* **PROMPT**
When you copy the entries, keep every word exactly as it is and drop the images.

Extracted data entries
● ● ● ●
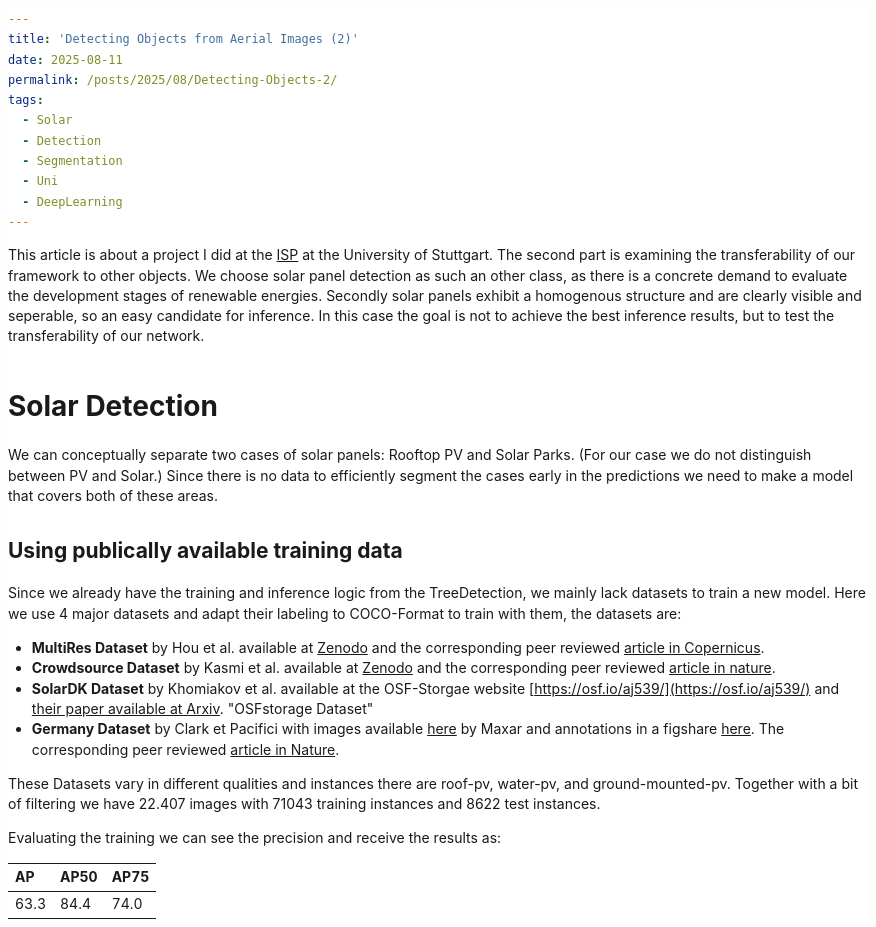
 ```yaml
---
title: 'Detecting Objects from Aerial Images (2)'
date: 2025-08-11
permalink: /posts/2025/08/Detecting-Objects-2/
tags:
  - Solar
  - Detection
  - Segmentation
  - Uni
  - DeepLearning
--- 
```


This article is about a project I did at the [ISP](https://www.ki.uni-stuttgart.de/departments/isp/) at the University of Stuttgart. 
The second part is examining the transferability of our framework to other objects. We choose solar panel detection as such an other class, as there is a concrete demand to evaluate the development stages of renewable energies. Secondly solar panels exhibit a homogenous structure and are clearly visible and seperable, so an easy candidate for inference. In this case the goal is not to achieve the best inference results, but to test the transferability of our network.

# Solar Detection
We can conceptually separate two cases of solar panels: Rooftop PV and Solar Parks. (For our case we do not distinguish between PV and Solar.) Since there is no data to efficiently segment the cases early in the predictions we need to make a model that covers both of these areas. 

## Using publically available training data
Since we already have the training and inference logic from the TreeDetection, we mainly lack datasets to train a new model. Here we use 4 major datasets and adapt their labeling to COCO-Format to train with them, the datasets are:
- **MultiRes Dataset** by Hou et al. available at [Zenodo](zenodo.org/records/5171712) and the corresponding peer reviewed [article in Copernicus](https://essd.copernicus.org/articles/13/5389/2021/).
- **Crowdsource Dataset** by Kasmi et al. available at [Zenodo](https://zenodo.org/records/7358126) and the corresponding peer reviewed [article in nature](https://www.nature.com/articles/s41597-023-01951-4).
- **SolarDK Dataset** by Khomiakov et al. available at the OSF-Storgae website [https://osf.io/aj539/](https://osf.io/aj539/) and [their paper available at Arxiv](https://arxiv.org/pdf/2212.01260).
"OSFstorage Dataset"
- **Germany Dataset** by Clark et Pacifici with images available [here](https://resources.maxar.com/product-samples/15-cm-hd-and-30-cm-view-ready-solar-panels-germany) by Maxar and annotations in a figshare [here](https://figshare.com/ndownloader/files/39255599). The corresponding peer reviewed [article in Nature](https://www.nature.com/articles/s41597-023-02539-8).

These Datasets vary in different qualities and instances there are roof-pv, water-pv, and ground-mounted-pv. Together with a bit of filtering we have 22.407 images with 71043 training instances and 8622 test instances.

Evaluating the training we can see the precision and receive the results as:

| AP   | AP50 | AP75 |
| :--- | :--- | :--- |
| 63.3 | 84.4 | 74.0 |
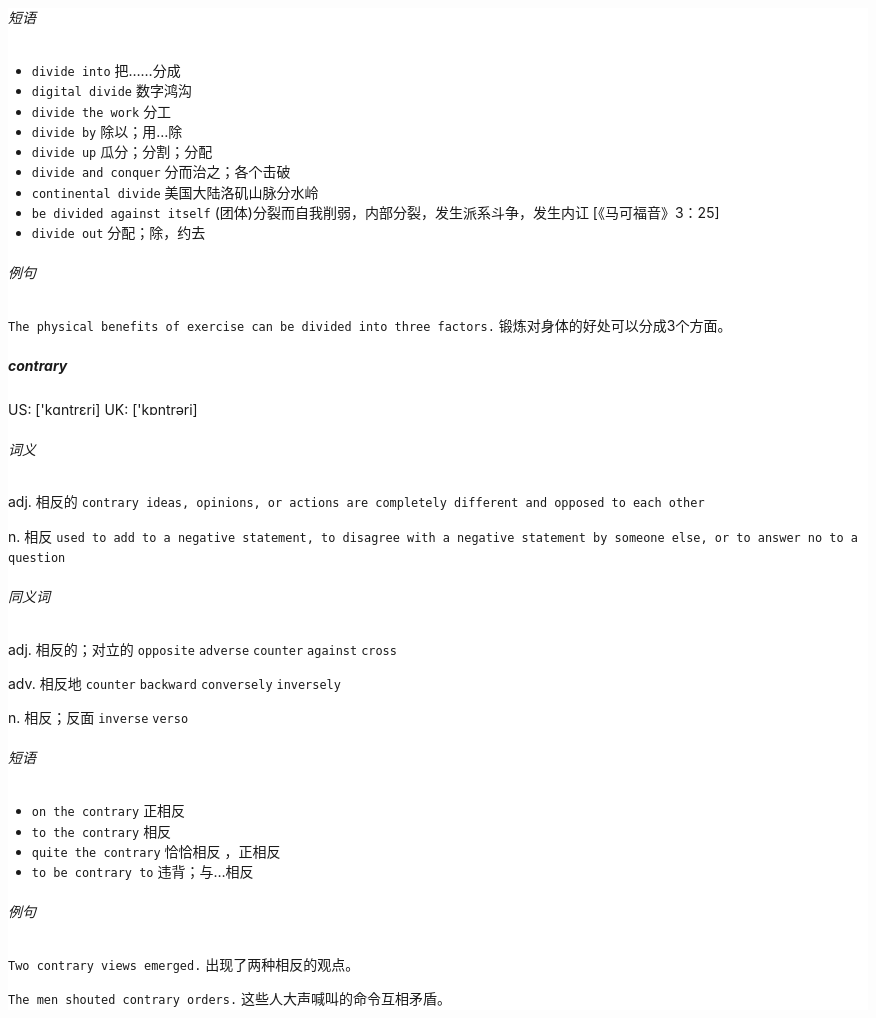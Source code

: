 ###### 短语

- `divide into` 把……分成
- `digital divide` 数字鸿沟
- `divide the work` 分工
- `divide by` 除以；用…除
- `divide up` 瓜分；分割；分配
- `divide and conquer` 分而治之；各个击破
- `continental divide` 美国大陆洛矶山脉分水岭
- `be divided against itself` (团体)分裂而自我削弱，内部分裂，发生派系斗争，发生内讧 [《马可福音》3：25]
- `divide out` 分配；除，约去

###### 例句

`The physical benefits of exercise can be divided into three factors.`
锻炼对身体的好处可以分成3个方面。


##### contrary

US: ['kɑntrɛri]
UK: ['kɒntrəri]

###### 词义

adj. 相反的
`contrary ideas, opinions, or actions are completely different and opposed to each other`

n. 相反
`used to add to a negative statement, to disagree with a negative statement by someone else, or to answer no to a question`

###### 同义词

adj. 相反的；对立的
`opposite` `adverse` `counter` `against` `cross`

adv. 相反地
`counter` `backward` `conversely` `inversely`

n. 相反；反面
`inverse` `verso`


###### 短语

- `on the contrary` 正相反
- `to the contrary` 相反
- `quite the contrary` 恰恰相反 ，正相反
- `to be contrary to` 违背；与…相反

###### 例句

`Two contrary views emerged.`
出现了两种相反的观点。

`The men shouted contrary orders.`
这些人大声喊叫的命令互相矛盾。
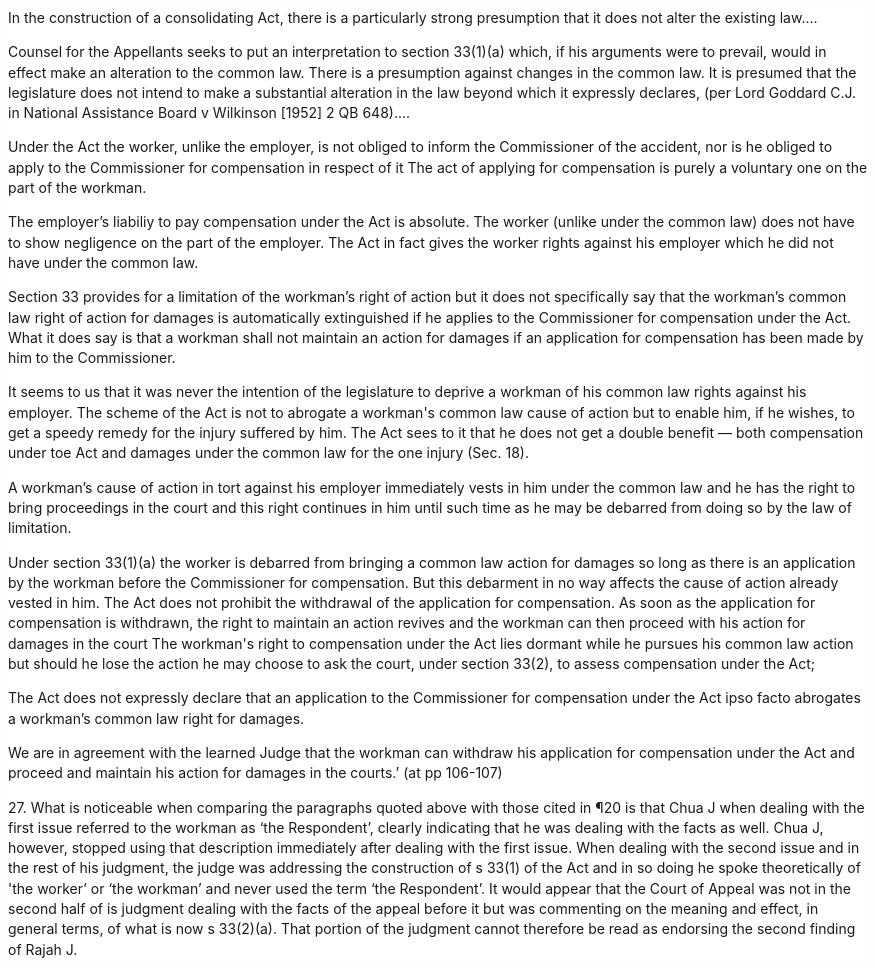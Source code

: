  In the construction of a consolidating Act, there is a particularly strong presumption that it does not alter the existing law.... 

 Counsel for the Appellants seeks to put an interpretation to section 33(1)(a) which, if his arguments were to prevail, would in effect make an alteration to the common law. There is a presumption against changes in the common law. It is presumed that the legislature does not intend to make a substantial alteration in the law beyond which it expressly declares, (per Lord Goddard C.J. in National Assistance Board v Wilkinson [1952] 2 QB 648).... 

 Under the Act the worker, unlike the employer, is not obliged to inform the Commissioner of the accident, nor is he obliged to apply to the Commissioner for compensation in respect of it The act of applying for compensation is purely a voluntary one on the part of the workman. 

 The employer’s liabiliy to pay compensation under the Act is absolute. The worker (unlike under the common law) does not have to show negligence on the part of the employer. The Act in fact gives the worker rights against his employer which he did not have under the common law. 

 Section 33 provides for a limitation of the workman’s right of action but it does not specifically say that the workman’s common law right of action for damages is automatically extinguished if he applies to the Commissioner for compensation under the Act. What it does say is that a workman shall not maintain an action for damages if an application for compensation has been made by him to the Commissioner. 


 It seems to us that it was never the intention of the legislature to deprive a workman of his common law rights against his employer. The scheme of the Act is not to abrogate a workman's common law cause of action but to enable him, if he wishes, to get a speedy remedy for the injury suffered by him. The Act sees to it that he does not get a double benefit — both compensation under toe Act and damages under the common law for the one injury (Sec. 18). 

 A workman’s cause of action in tort against his employer immediately vests in him under the common law and he has the right to bring proceedings in the court and this right continues in him until such time as he may be debarred from doing so by the law of limitation. 

 Under section 33(1)(a) the worker is debarred from bringing a common law action for damages so long as there is an application by the workman before the Commissioner for compensation. But this debarment in no way affects the cause of action already vested in him. The Act does not prohibit the withdrawal of the application for compensation. As soon as the application for compensation is withdrawn, the right to maintain an action revives and the workman can then proceed with his action for damages in the court The workman's right to compensation under the Act lies dormant while he pursues his common law action but should he lose the action he may choose to ask the court, under section 33(2), to assess compensation under the Act; 

 The Act does not expressly declare that an application to the Commissioner for compensation under the Act ipso facto abrogates a workman’s common law right for damages. 

 We are in agreement with the learned Judge that the workman can withdraw his application for compensation under the Act and proceed and maintain his action for damages in the courts.’ (at pp 106-107) 

27\. What is noticeable when comparing the paragraphs quoted above with those cited in ¶20 is that Chua J when dealing with the first issue referred to the workman as ‘the Respondent’, clearly indicating that he was dealing with the facts as well. Chua J, however, stopped using that description immediately after dealing with the first issue. When dealing with the second issue and in the rest of his judgment, the judge was addressing the construction of s 33(1) of the Act and in so doing he spoke theoretically of 'the worker’ or ‘the workman’ and never used the term ‘the Respondent’. It would appear that the Court of Appeal was not in the second half of is judgment dealing with the facts of the appeal before it but was commenting on the meaning and effect, in general terms, of what is now s 33(2)(a). That portion of the judgment cannot therefore be read as endorsing the second finding of Rajah J.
● ● ● ●
* **REPLY TO THE TASK**
 ```yaml
---
title: 'Detecting Objects from Aerial Images (2)'
date: 2025-08-11
permalink: /posts/2025/08/Detecting-Objects-2/
tags:
  - Solar
  - Detection
  - Segmentation
  - Uni
  - DeepLearning
--- 
```


This article is about a project I did at the [ISP](https://www.ki.uni-stuttgart.de/departments/isp/) at the University of Stuttgart. 
The second part is examining the transferability of our framework to other objects. We choose solar panel detection as such an other class, as there is a concrete demand to evaluate the development stages of renewable energies. Secondly solar panels exhibit a homogenous structure and are clearly visible and seperable, so an easy candidate for inference. In this case the goal is not to achieve the best inference results, but to test the transferability of our network.

# Solar Detection
We can conceptually separate two cases of solar panels: Rooftop PV and Solar Parks. (For our case we do not distinguish between PV and Solar.) Since there is no data to efficiently segment the cases early in the predictions we need to make a model that covers both of these areas. 

## Using publically available training data
Since we already have the training and inference logic from the TreeDetection, we mainly lack datasets to train a new model. Here we use 4 major datasets and adapt their labeling to COCO-Format to train with them, the datasets are:
- **MultiRes Dataset** by Hou et al. available at [Zenodo](zenodo.org/records/5171712) and the corresponding peer reviewed [article in Copernicus](https://essd.copernicus.org/articles/13/5389/2021/).
- **Crowdsource Dataset** by Kasmi et al. available at [Zenodo](https://zenodo.org/records/7358126) and the corresponding peer reviewed [article in nature](https://www.nature.com/articles/s41597-023-01951-4).
- **SolarDK Dataset** by Khomiakov et al. available at the OSF-Storgae website [https://osf.io/aj539/](https://osf.io/aj539/) and [their paper available at Arxiv](https://arxiv.org/pdf/2212.01260).
"OSFstorage Dataset"
- **Germany Dataset** by Clark et Pacifici with images available [here](https://resources.maxar.com/product-samples/15-cm-hd-and-30-cm-view-ready-solar-panels-germany) by Maxar and annotations in a figshare [here](https://figshare.com/ndownloader/files/39255599). The corresponding peer reviewed [article in Nature](https://www.nature.com/articles/s41597-023-02539-8).

These Datasets vary in different qualities and instances there are roof-pv, water-pv, and ground-mounted-pv. Together with a bit of filtering we have 22.407 images with 71043 training instances and 8622 test instances.

Evaluating the training we can see the precision and receive the results as:

| AP   | AP50 | AP75 |
| :--- | :--- | :--- |
| 63.3 | 84.4 | 74.0 |
Source code

: ###### 短语

- `divide into` 把……分成
- `digital divide` 数字鸿沟
- `divide the work` 分工
- `divide by` 除以；用…除
- `divide up` 瓜分；分割；分配
- `divide and conquer` 分而治之；各个击破
- `continental divide` 美国大陆洛矶山脉分水岭
- `be divided against itself` (团体)分裂而自我削弱，内部分裂，发生派系斗争，发生内讧 [《马可福音》3：25]
- `divide out` 分配；除，约去

###### 例句

`The physical benefits of exercise can be divided into three factors.`
锻炼对身体的好处可以分成3个方面。


##### contrary

US: ['kɑntrɛri]
UK: ['kɒntrəri]

###### 词义

adj. 相反的
`contrary ideas, opinions, or actions are completely different and opposed to each other`

n. 相反
`used to add to a negative statement, to disagree with a negative statement by someone else, or to answer no to a question`

###### 同义词

adj. 相反的；对立的
`opposite` `adverse` `counter` `against` `cross`

adv. 相反地
`counter` `backward` `conversely` `inversely`

n. 相反；反面
`inverse` `verso`


###### 短语

- `on the contrary` 正相反
- `to the contrary` 相反
- `quite the contrary` 恰恰相反 ，正相反
- `to be contrary to` 违背；与…相反

###### 例句

`Two contrary views emerged.`
出现了两种相反的观点。

`The men shouted contrary orders.`
这些人大声喊叫的命令互相矛盾。
Source code

:  In the construction of a consolidating Act, there is a particularly strong presumption that it does not alter the existing law.... 

 Counsel for the Appellants seeks to put an interpretation to section 33(1)(a) which, if his arguments were to prevail, would in effect make an alteration to the common law. There is a presumption against changes in the common law. It is presumed that the legislature does not intend to make a substantial alteration in the law beyond which it expressly declares, (per Lord Goddard C.J. in National Assistance Board v Wilkinson [1952] 2 QB 648).... 

 Under the Act the worker, unlike the employer, is not obliged to inform the Commissioner of the accident, nor is he obliged to apply to the Commissioner for compensation in respect of it The act of applying for compensation is purely a voluntary one on the part of the workman. 

 The employer’s liabiliy to pay compensation under the Act is absolute. The worker (unlike under the common law) does not have to show negligence on the part of the employer. The Act in fact gives the worker rights against his employer which he did not have under the common law. 

 Section 33 provides for a limitation of the workman’s right of action but it does not specifically say that the workman’s common law right of action for damages is automatically extinguished if he applies to the Commissioner for compensation under the Act. What it does say is that a workman shall not maintain an action for damages if an application for compensation has been made by him to the Commissioner. 


 It seems to us that it was never the intention of the legislature to deprive a workman of his common law rights against his employer. The scheme of the Act is not to abrogate a workman's common law cause of action but to enable him, if he wishes, to get a speedy remedy for the injury suffered by him. The Act sees to it that he does not get a double benefit — both compensation under toe Act and damages under the common law for the one injury (Sec. 18). 

 A workman’s cause of action in tort against his employer immediately vests in him under the common law and he has the right to bring proceedings in the court and this right continues in him until such time as he may be debarred from doing so by the law of limitation. 

 Under section 33(1)(a) the worker is debarred from bringing a common law action for damages so long as there is an application by the workman before the Commissioner for compensation. But this debarment in no way affects the cause of action already vested in him. The Act does not prohibit the withdrawal of the application for compensation. As soon as the application for compensation is withdrawn, the right to maintain an action revives and the workman can then proceed with his action for damages in the court The workman's right to compensation under the Act lies dormant while he pursues his common law action but should he lose the action he may choose to ask the court, under section 33(2), to assess compensation under the Act; 

 The Act does not expressly declare that an application to the Commissioner for compensation under the Act ipso facto abrogates a workman’s common law right for damages. 

 We are in agreement with the learned Judge that the workman can withdraw his application for compensation under the Act and proceed and maintain his action for damages in the courts.’ (at pp 106-107) 

27\. What is noticeable when comparing the paragraphs quoted above with those cited in ¶20 is that Chua J when dealing with the first issue referred to the workman as ‘the Respondent’, clearly indicating that he was dealing with the facts as well. Chua J, however, stopped using that description immediately after dealing with the first issue. When dealing with the second issue and in the rest of his judgment, the judge was addressing the construction of s 33(1) of the Act and in so doing he spoke theoretically of 'the worker’ or ‘the workman’ and never used the term ‘the Respondent’. It would appear that the Court of Appeal was not in the second half of is judgment dealing with the facts of the appeal before it but was commenting on the meaning and effect, in general terms, of what is now s 33(2)(a). That portion of the judgment cannot therefore be read as endorsing the second finding of Rajah J.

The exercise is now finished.